**WORK ITEM**
Please return only the lines from the one holding "- **energen-code-investigator** - Anti-hallucination" through the one holding "- **energen-ui-verifier** - UI/UX", exactly as they appear in the records below, both ends included.

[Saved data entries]

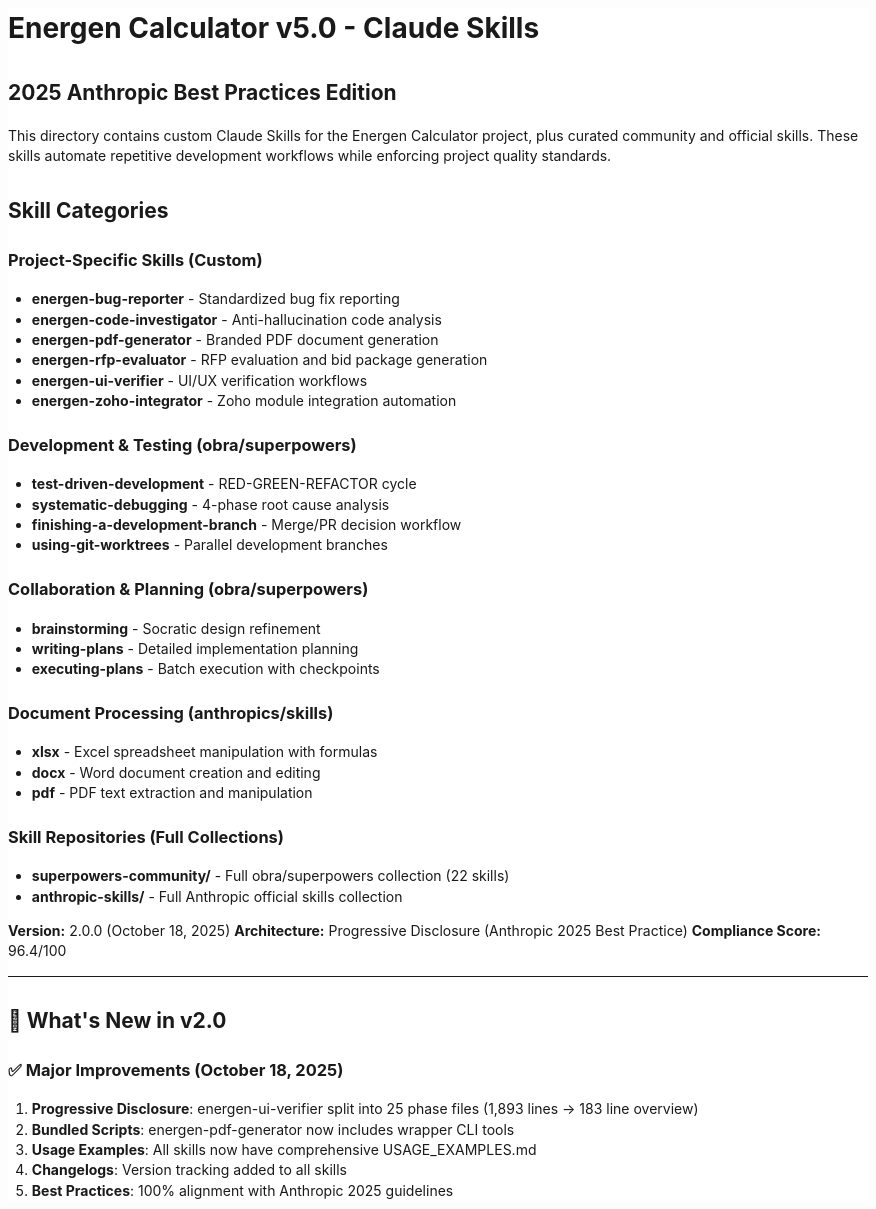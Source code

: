 # Energen Calculator v5.0 - Claude Skills
## 2025 Anthropic Best Practices Edition

This directory contains custom Claude Skills for the Energen Calculator project, plus curated community and official skills. These skills automate repetitive development workflows while enforcing project quality standards.

## Skill Categories

### Project-Specific Skills (Custom)
- **energen-bug-reporter** - Standardized bug fix reporting
- **energen-code-investigator** - Anti-hallucination code analysis
- **energen-pdf-generator** - Branded PDF document generation
- **energen-rfp-evaluator** - RFP evaluation and bid package generation
- **energen-ui-verifier** - UI/UX verification workflows
- **energen-zoho-integrator** - Zoho module integration automation

### Development & Testing (obra/superpowers)
- **test-driven-development** - RED-GREEN-REFACTOR cycle
- **systematic-debugging** - 4-phase root cause analysis
- **finishing-a-development-branch** - Merge/PR decision workflow
- **using-git-worktrees** - Parallel development branches

### Collaboration & Planning (obra/superpowers)
- **brainstorming** - Socratic design refinement
- **writing-plans** - Detailed implementation planning
- **executing-plans** - Batch execution with checkpoints

### Document Processing (anthropics/skills)
- **xlsx** - Excel spreadsheet manipulation with formulas
- **docx** - Word document creation and editing
- **pdf** - PDF text extraction and manipulation

### Skill Repositories (Full Collections)
- **superpowers-community/** - Full obra/superpowers collection (22 skills)
- **anthropic-skills/** - Full Anthropic official skills collection

**Version:** 2.0.0 (October 18, 2025)
**Architecture:** Progressive Disclosure (Anthropic 2025 Best Practice)
**Compliance Score:** 96.4/100

---

## 🎯 What's New in v2.0

### ✅ Major Improvements (October 18, 2025)
1. **Progressive Disclosure**: energen-ui-verifier split into 25 phase files (1,893 lines → 183 line overview)
2. **Bundled Scripts**: energen-pdf-generator now includes wrapper CLI tools
3. **Usage Examples**: All skills now have comprehensive USAGE_EXAMPLES.md
4. **Changelogs**: Version tracking added to all skills
5. **Best Practices**: 100% alignment with Anthropic 2025 guidelines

**THE COMPLETED TASK**
- **energen-code-investigator** - Anti-hallucination code analysis
- **energen-pdf-generator** - Branded PDF document generation
- **energen-rfp-evaluator** - RFP evaluation and bid package generation
- **energen-ui-verifier** - UI/UX verification workflows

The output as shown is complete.